Letters to and from my Granny




One of the main characters in 'Funnily Enough', indeed in my life, was Granny Joy. She rang us up every single day, two or three times. This could be maddening as she had nothing to say, but sometimes she had us shrieking with laughter.

First there was the break-in scenario when she woke up to find a young man in her bedroom.
'I don't think you are meant to be here,' she said and threw a massive pot of cold cream at him.

Then she had an admirer.
'Oh, Granny! That's jolly.'
'He's past being jolly.'


Joy Dodson

Granny had been a great beauty, married in Arusha a few days before her 21st Birthday to Doddy Dodson, an officer in the Lancashire Fusiliers, seconded to the King's African Rifles in Tanganyika who had met her father on the ship out to Dar es Salaam.


Lt Col H.M. Dodson

I guessed that she married to escape from her own parents.
'Where you in love with Guga when you married him.'
'No, but it was a very good marriage,' she assured me. He was a sweet man.

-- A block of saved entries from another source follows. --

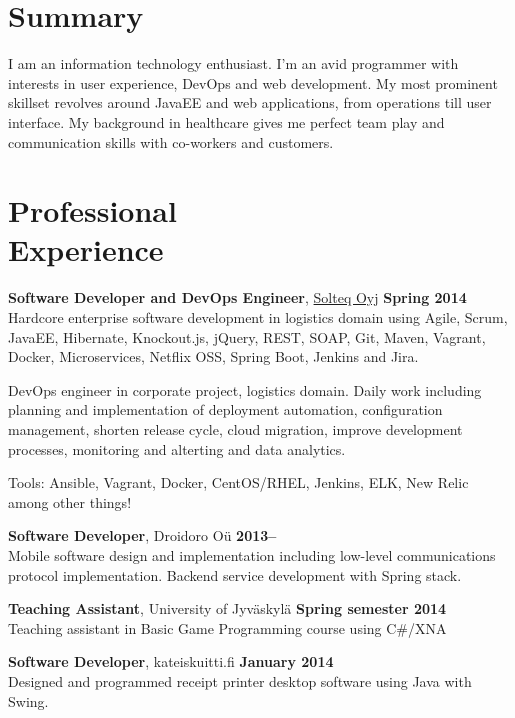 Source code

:\documentclass[margin,line]{resume}
\begin{document}
\begin{resume}

\vspace{0.5cm}

\section{\mysidestyle Summary}
I am an information technology enthusiast. I'm an avid programmer with interests in user experience, DevOps and web development. My most prominent skillset revolves around JavaEE and web applications, from operations till user interface. My background in healthcare gives me perfect team play and communication skills with co-workers and customers.

\section{\mysidestyle Professional\\Experience}

\textbf{Software Developer and DevOps Engineer}, \href{http://www.descom.fi}{Solteq Oyj}
\hfill\textbf{Spring 2014}\\
Hardcore enterprise software development in logistics domain using Agile, Scrum, JavaEE, Hibernate, Knockout.js, jQuery, REST, SOAP, Git, Maven, Vagrant, Docker, Microservices, Netflix OSS, Spring Boot, Jenkins and Jira.

DevOps engineer in corporate project, logistics domain. Daily work including planning and implementation of deployment automation, configuration management, shorten release cycle, cloud migration, improve development processes, monitoring and alterting and data analytics.

Tools: Ansible, Vagrant, Docker, CentOS/RHEL, Jenkins, ELK, New Relic among other things!

\textbf{Software Developer}, Droidoro Oü
\hfill\textbf{2013--}\\
Mobile software design and implementation including low-level communications protocol implementation. Backend service development with Spring stack.

\textbf{Teaching Assistant}, University of Jyväskylä  
\hfill\textbf{Spring semester 2014} \\
Teaching assistant in Basic Game Programming course using C\#/XNA

\textbf{Software Developer}, kateiskuitti.fi
\hfill\textbf{January 2014} \\
Designed and programmed receipt printer desktop software using Java with Swing.


\end{resume}
\end{document}
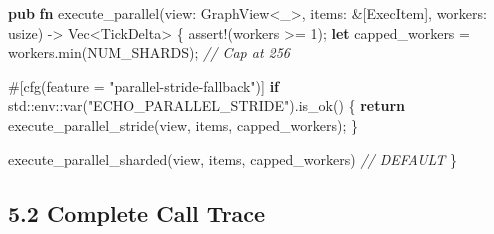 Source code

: \documentclass[11pt]{book}
\newenvironment{Shaded}{}{}
\newcommand{\AttributeTok}[1]{\textcolor[rgb]{0.49,0.56,0.16}{#1}}
\newcommand{\CommentTok}[1]{\textcolor[rgb]{0.38,0.63,0.69}{\textit{#1}}}
\newcommand{\ControlFlowTok}[1]{\textcolor[rgb]{0.00,0.44,0.13}{\textbf{#1}}}
\newcommand{\DataTypeTok}[1]{\textcolor[rgb]{0.56,0.13,0.00}{#1}}
\newcommand{\DecValTok}[1]{\textcolor[rgb]{0.25,0.63,0.44}{#1}}
\newcommand{\KeywordTok}[1]{\textcolor[rgb]{0.00,0.44,0.13}{\textbf{#1}}}
\newcommand{\NormalTok}[1]{#1}
\newcommand{\OperatorTok}[1]{\textcolor[rgb]{0.40,0.40,0.40}{#1}}
\newcommand{\OtherTok}[1]{\textcolor[rgb]{0.00,0.44,0.13}{#1}}
\newcommand{\PreprocessorTok}[1]{\textcolor[rgb]{0.74,0.48,0.00}{#1}}
\newcommand{\StringTok}[1]{\textcolor[rgb]{0.25,0.44,0.63}{#1}}
\begin{document}
\begin{Shaded}
\begin{Highlighting}[]
\KeywordTok{pub} \KeywordTok{fn}\NormalTok{ execute\_parallel(view}\OperatorTok{:}\NormalTok{ GraphView}\OperatorTok{\textless{}}\OtherTok{\textquotesingle{}\_}\OperatorTok{\textgreater{},}\NormalTok{ items}\OperatorTok{:} \OperatorTok{\&}\NormalTok{[ExecItem]}\OperatorTok{,}\NormalTok{ workers}\OperatorTok{:} \DataTypeTok{usize}\NormalTok{) }\OperatorTok{{-}\textgreater{}} \DataTypeTok{Vec}\OperatorTok{\textless{}}\NormalTok{TickDelta}\OperatorTok{\textgreater{}} \OperatorTok{\{}
    \PreprocessorTok{assert!}\NormalTok{(workers }\OperatorTok{\textgreater{}=} \DecValTok{1}\NormalTok{)}\OperatorTok{;}
    \KeywordTok{let}\NormalTok{ capped\_workers }\OperatorTok{=}\NormalTok{ workers}\OperatorTok{.}\NormalTok{min(NUM\_SHARDS)}\OperatorTok{;}  \CommentTok{// Cap at 256}

    \AttributeTok{\#[}\NormalTok{cfg}\AttributeTok{(}\NormalTok{feature }\OperatorTok{=} \StringTok{"parallel{-}stride{-}fallback"}\AttributeTok{)]}
    \ControlFlowTok{if} \PreprocessorTok{std::env::}\NormalTok{var(}\StringTok{"ECHO\_PARALLEL\_STRIDE"}\NormalTok{)}\OperatorTok{.}\NormalTok{is\_ok() }\OperatorTok{\{}
        \ControlFlowTok{return}\NormalTok{ execute\_parallel\_stride(view}\OperatorTok{,}\NormalTok{ items}\OperatorTok{,}\NormalTok{ capped\_workers)}\OperatorTok{;}
    \OperatorTok{\}}

\NormalTok{    execute\_parallel\_sharded(view}\OperatorTok{,}\NormalTok{ items}\OperatorTok{,}\NormalTok{ capped\_workers)  }\CommentTok{// DEFAULT}
\OperatorTok{\}}
\end{Highlighting}
\end{Shaded}

\subsection{5.2 Complete Call Trace}\label{complete-call-trace-2}
\end{document}
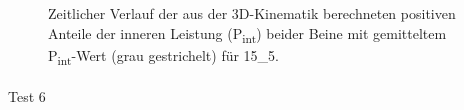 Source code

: \documentclass[
  letterpaper,
  DIV=11]{scrartcl}
\makeatletter
\let\oldparagraph\paragraph
\renewcommand{\paragraph}{
    \@ifstar
      \xxxParagraphStar
      \xxxParagraphNoStar
  }
\newcommand{\xxxParagraphStar}[1]{\oldparagraph*{#1}\mbox{}}
\newcommand{\xxxParagraphNoStar}[1]{\oldparagraph{#1}\mbox{}}
\makeatother
\begin{document}
\begin{figure}


\caption{\label{fig-PInt_Kinematik_15_5}Zeitlicher Verlauf der aus der
3D-Kinematik berechneten positiven Anteile der inneren Leistung
(P\textsubscript{int}) beider Beine mit gemitteltem
P\textsubscript{int}-Wert (grau gestrichelt) für 15\_5.}

\end{figure}%

\paragraph{Test 6}
\end{document}

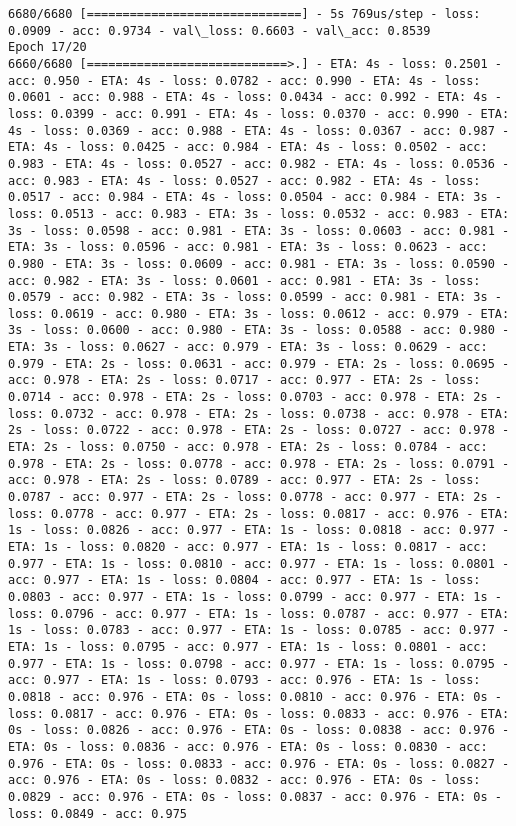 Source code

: \documentclass[11pt]{article}
\begin{document}
\begin{Verbatim}[commandchars=\\\{\}]
6680/6680 [==============================] - 5s 769us/step - loss: 0.0909 - acc: 0.9734 - val\_loss: 0.6603 - val\_acc: 0.8539
Epoch 17/20
6660/6680 [============================>.] - ETA: 4s - loss: 0.2501 - acc: 0.950 - ETA: 4s - loss: 0.0782 - acc: 0.990 - ETA: 4s - loss: 0.0601 - acc: 0.988 - ETA: 4s - loss: 0.0434 - acc: 0.992 - ETA: 4s - loss: 0.0399 - acc: 0.991 - ETA: 4s - loss: 0.0370 - acc: 0.990 - ETA: 4s - loss: 0.0369 - acc: 0.988 - ETA: 4s - loss: 0.0367 - acc: 0.987 - ETA: 4s - loss: 0.0425 - acc: 0.984 - ETA: 4s - loss: 0.0502 - acc: 0.983 - ETA: 4s - loss: 0.0527 - acc: 0.982 - ETA: 4s - loss: 0.0536 - acc: 0.983 - ETA: 4s - loss: 0.0527 - acc: 0.982 - ETA: 4s - loss: 0.0517 - acc: 0.984 - ETA: 4s - loss: 0.0504 - acc: 0.984 - ETA: 3s - loss: 0.0513 - acc: 0.983 - ETA: 3s - loss: 0.0532 - acc: 0.983 - ETA: 3s - loss: 0.0598 - acc: 0.981 - ETA: 3s - loss: 0.0603 - acc: 0.981 - ETA: 3s - loss: 0.0596 - acc: 0.981 - ETA: 3s - loss: 0.0623 - acc: 0.980 - ETA: 3s - loss: 0.0609 - acc: 0.981 - ETA: 3s - loss: 0.0590 - acc: 0.982 - ETA: 3s - loss: 0.0601 - acc: 0.981 - ETA: 3s - loss: 0.0579 - acc: 0.982 - ETA: 3s - loss: 0.0599 - acc: 0.981 - ETA: 3s - loss: 0.0619 - acc: 0.980 - ETA: 3s - loss: 0.0612 - acc: 0.979 - ETA: 3s - loss: 0.0600 - acc: 0.980 - ETA: 3s - loss: 0.0588 - acc: 0.980 - ETA: 3s - loss: 0.0627 - acc: 0.979 - ETA: 3s - loss: 0.0629 - acc: 0.979 - ETA: 2s - loss: 0.0631 - acc: 0.979 - ETA: 2s - loss: 0.0695 - acc: 0.978 - ETA: 2s - loss: 0.0717 - acc: 0.977 - ETA: 2s - loss: 0.0714 - acc: 0.978 - ETA: 2s - loss: 0.0703 - acc: 0.978 - ETA: 2s - loss: 0.0732 - acc: 0.978 - ETA: 2s - loss: 0.0738 - acc: 0.978 - ETA: 2s - loss: 0.0722 - acc: 0.978 - ETA: 2s - loss: 0.0727 - acc: 0.978 - ETA: 2s - loss: 0.0750 - acc: 0.978 - ETA: 2s - loss: 0.0784 - acc: 0.978 - ETA: 2s - loss: 0.0778 - acc: 0.978 - ETA: 2s - loss: 0.0791 - acc: 0.978 - ETA: 2s - loss: 0.0789 - acc: 0.977 - ETA: 2s - loss: 0.0787 - acc: 0.977 - ETA: 2s - loss: 0.0778 - acc: 0.977 - ETA: 2s - loss: 0.0778 - acc: 0.977 - ETA: 2s - loss: 0.0817 - acc: 0.976 - ETA: 1s - loss: 0.0826 - acc: 0.977 - ETA: 1s - loss: 0.0818 - acc: 0.977 - ETA: 1s - loss: 0.0820 - acc: 0.977 - ETA: 1s - loss: 0.0817 - acc: 0.977 - ETA: 1s - loss: 0.0810 - acc: 0.977 - ETA: 1s - loss: 0.0801 - acc: 0.977 - ETA: 1s - loss: 0.0804 - acc: 0.977 - ETA: 1s - loss: 0.0803 - acc: 0.977 - ETA: 1s - loss: 0.0799 - acc: 0.977 - ETA: 1s - loss: 0.0796 - acc: 0.977 - ETA: 1s - loss: 0.0787 - acc: 0.977 - ETA: 1s - loss: 0.0783 - acc: 0.977 - ETA: 1s - loss: 0.0785 - acc: 0.977 - ETA: 1s - loss: 0.0795 - acc: 0.977 - ETA: 1s - loss: 0.0801 - acc: 0.977 - ETA: 1s - loss: 0.0798 - acc: 0.977 - ETA: 1s - loss: 0.0795 - acc: 0.977 - ETA: 1s - loss: 0.0793 - acc: 0.976 - ETA: 1s - loss: 0.0818 - acc: 0.976 - ETA: 0s - loss: 0.0810 - acc: 0.976 - ETA: 0s - loss: 0.0817 - acc: 0.976 - ETA: 0s - loss: 0.0833 - acc: 0.976 - ETA: 0s - loss: 0.0826 - acc: 0.976 - ETA: 0s - loss: 0.0838 - acc: 0.976 - ETA: 0s - loss: 0.0836 - acc: 0.976 - ETA: 0s - loss: 0.0830 - acc: 0.976 - ETA: 0s - loss: 0.0833 - acc: 0.976 - ETA: 0s - loss: 0.0827 - acc: 0.976 - ETA: 0s - loss: 0.0832 - acc: 0.976 - ETA: 0s - loss: 0.0829 - acc: 0.976 - ETA: 0s - loss: 0.0837 - acc: 0.976 - ETA: 0s - loss: 0.0849 - acc: 0.975 
\end{Verbatim}
\end{document}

Mrs Maxtone Mailer riding with Joy at Bulwa in Tanzania

Granny understood why I wanted to fly to Africa for my health. She had loved it out there. Her father gave her no money but he did buy her a horse, a roan called Strawberry, which enabled her to ride off and visit the neighbours. She made a bit of money painting watercolours, mainly landscapes, which capture the unspoiled beauty of northern Tanzania.


Joy in Tanganyika in the early 1930s

She despaired of her father's addiction to Big Game hunting but did join him on a bird shoot. She was quite proud of this duck. Her nephew told me that they did need to shoot for the pot. There where no shops.


Granny was a great letter writer. Here is the one she sent me about her intruder.


It saddens me to think that she missed going to my parents' for Christmas because she was worried about leaving her house. And she didn't like putting the empty milk bottles outside the front door.


I loved her letters and wrote back, sending postcards as often as I could, two or three times a week in the end. When my aunt and I finally went to clear her room at the nursing home that was Dalmock Castle I found she had kept everyone. It was like looking through my whole life in reverse.

I wish that I had kept her love letters. She was still receiving them aged 86. And they were scorchers.